All Things Bakelite: The Age of Plastic, a film by John Maher, is a virtual periodic table of elements that combine to create a joyous and provocative story about the “father of modern plastics”. In 1907, Leo Hendrik Baekeland, a Belgian-born American chemist, made one of the most transformative discoveries of the 20th century: Bakelite. It was the first wholly synthetic plastic and it ushered in an explosion of new man-made materials that marked the beginnings of our modern industrial age.

Once, all things were classified Animal, Vegetable, or Mineral. That categorization of our world changed one day in 1907, when a determined chemist working in his home laboratory in Yonkers, New York discovered an entirely new kingdom of things and gave it a name: Bakelite. It was the first wholly synthetic plastic and it ushered in an explosion of new man-made materials and objects that have since permeated our lives.

All Things Bakelite: The Age of Plastic, a film by John Maher, explores the life, the work and the import of Leo Hendrik Baekeland, the “father of modern plastics”, who was responsible for one of the most transformative discoveries of the 20th century. The primary source and impetus for this illuminating film is one of the great grandsons of Baekeland himself, Hugh Karraker, who is the film’s executive producer.

“I wanted to celebrate Baekeland’s life,” Karraker said. “His invention had a huge impact on our lives, but little is generally known about him.”

The film is indeed a celebration of Leo H. Baekeland—his genius, his innovation, and of a progressive era in America that defined us as a nation. Karraker spent over ten years researching his great grandfather’s life, and had access to his mother’s notes on Baekeland’s meticulous collection of 62 diaries. Karraker brought all this to filmmaker John Maher and the result is an hour-long film that is a both a joyous and a provocative exploration of a subject relevant to everyone.

Maher makes history come alive as he weaves interviews with Karraker and other family members with beautifully realized period re-enactments of Baekeland—seen as a curious boy growing up in Ghent, Belgium, then as a persistent chemist and inventor in New York, and later as an old man reflecting on the toll that running the business of the Bakelite Corporation had taken on his life.
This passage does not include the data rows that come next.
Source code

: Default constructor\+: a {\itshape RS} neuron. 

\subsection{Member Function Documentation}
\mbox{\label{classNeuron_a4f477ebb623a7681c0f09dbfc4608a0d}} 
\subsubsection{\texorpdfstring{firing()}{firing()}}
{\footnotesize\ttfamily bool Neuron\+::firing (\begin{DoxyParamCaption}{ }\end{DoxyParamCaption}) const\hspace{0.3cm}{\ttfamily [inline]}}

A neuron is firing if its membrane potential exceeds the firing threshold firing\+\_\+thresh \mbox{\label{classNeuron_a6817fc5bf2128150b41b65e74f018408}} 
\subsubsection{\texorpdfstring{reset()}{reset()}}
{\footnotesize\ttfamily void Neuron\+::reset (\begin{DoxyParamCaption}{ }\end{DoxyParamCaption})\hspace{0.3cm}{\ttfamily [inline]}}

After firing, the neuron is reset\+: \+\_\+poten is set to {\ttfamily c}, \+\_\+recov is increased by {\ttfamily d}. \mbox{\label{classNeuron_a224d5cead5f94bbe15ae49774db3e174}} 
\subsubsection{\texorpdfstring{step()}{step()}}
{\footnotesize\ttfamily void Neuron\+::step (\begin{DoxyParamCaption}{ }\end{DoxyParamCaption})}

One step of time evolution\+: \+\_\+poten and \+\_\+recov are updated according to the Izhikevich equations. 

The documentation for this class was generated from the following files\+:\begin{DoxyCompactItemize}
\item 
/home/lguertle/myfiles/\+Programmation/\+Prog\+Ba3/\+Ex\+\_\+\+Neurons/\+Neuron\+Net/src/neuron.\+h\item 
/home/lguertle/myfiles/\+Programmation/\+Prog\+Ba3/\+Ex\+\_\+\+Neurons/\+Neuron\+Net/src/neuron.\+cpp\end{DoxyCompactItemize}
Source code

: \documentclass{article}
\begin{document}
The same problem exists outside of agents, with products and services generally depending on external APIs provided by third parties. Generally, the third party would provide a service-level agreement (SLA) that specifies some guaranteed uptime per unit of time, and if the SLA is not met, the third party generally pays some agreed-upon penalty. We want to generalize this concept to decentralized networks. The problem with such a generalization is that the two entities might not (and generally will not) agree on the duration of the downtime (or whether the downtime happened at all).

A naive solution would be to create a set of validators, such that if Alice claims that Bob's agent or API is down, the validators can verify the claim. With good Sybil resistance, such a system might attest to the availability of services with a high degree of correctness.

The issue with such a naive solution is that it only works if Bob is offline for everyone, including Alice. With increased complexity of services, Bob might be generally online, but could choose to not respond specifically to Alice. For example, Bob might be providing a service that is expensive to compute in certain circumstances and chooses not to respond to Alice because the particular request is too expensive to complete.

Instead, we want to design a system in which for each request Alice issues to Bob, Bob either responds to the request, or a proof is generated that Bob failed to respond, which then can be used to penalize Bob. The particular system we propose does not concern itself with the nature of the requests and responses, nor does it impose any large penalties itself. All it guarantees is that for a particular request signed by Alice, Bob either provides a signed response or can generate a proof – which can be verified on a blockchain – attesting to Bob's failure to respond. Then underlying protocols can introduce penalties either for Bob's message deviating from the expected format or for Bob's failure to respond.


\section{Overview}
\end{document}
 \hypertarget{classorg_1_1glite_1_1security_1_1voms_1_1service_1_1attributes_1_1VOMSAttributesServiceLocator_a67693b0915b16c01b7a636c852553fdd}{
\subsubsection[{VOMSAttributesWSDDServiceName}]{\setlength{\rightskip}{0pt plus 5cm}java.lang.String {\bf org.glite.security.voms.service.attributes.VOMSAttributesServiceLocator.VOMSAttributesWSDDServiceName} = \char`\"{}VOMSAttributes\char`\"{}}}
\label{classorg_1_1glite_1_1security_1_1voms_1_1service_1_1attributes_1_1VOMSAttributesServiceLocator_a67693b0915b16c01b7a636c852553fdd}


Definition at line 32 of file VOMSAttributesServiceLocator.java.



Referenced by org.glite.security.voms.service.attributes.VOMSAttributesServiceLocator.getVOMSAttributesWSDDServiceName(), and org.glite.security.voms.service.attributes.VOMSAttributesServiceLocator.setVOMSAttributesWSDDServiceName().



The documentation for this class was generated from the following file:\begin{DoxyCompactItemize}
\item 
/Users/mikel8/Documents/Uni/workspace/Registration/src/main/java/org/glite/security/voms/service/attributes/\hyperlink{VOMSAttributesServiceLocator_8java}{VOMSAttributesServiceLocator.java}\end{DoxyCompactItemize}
Archival footage, intimate family photos, and first-person accounts transport us back to the dawn of the modern age when individuals like Baekeland, Thomas Edison, Henry Ford and others led a revolution of innovation with their inventions.

The film presents perspectives from an ensemble of accomplished scientists, historians, artists and musicians, whose occupations are neatly wrapped in plastic. These experts reveal how nothing humans have created is quite like Bakelite in its versatility and varied applications. From hard-core industrial uses to fine art creations, Bakelite is found everywhere from distributor caps to collectible jewelry.

Craig Mikhitarian’s lively editing and Martin J. Fegy’s original score set the pace and tone for a film that is full of surprising facts, profound insights and humorous moments. Entertaining and informative, the film delights with musical performances that capture the wonder, as well as the curse of Baekeland’s alchemy; for while Bakelite and its descendent products became essential to our lives, they have also created serious environmental consequences. All Things Bakelite: The Age of Plastic confronts this double-edged sword head-on, raising an existential conflict even Leo H. Baekeland faced as he questioned the value of his miracle material. It is an inspiring, thought-provoking story that explores the promise and the pitfalls of genius and innovation. All Things Bakelite: The Age of Plastic is suitable for all audiences interested in the human drama that underlies history, science, business, and design—with the surprising twist that the nature of plastic reveals the nature of people.

As Katarina Posch, Professor of Art and Design at the prestigious Pratt Institute says in the film, “Bakelite is the soul of America.” All Things Bakelite: The Age of Plastic celebrates that soul in all its enduring glory.

All Things Bakelite: The Age of Plastic is a production of JEM Films, directed by John Maher and presented by executive producer Hugh Karraker.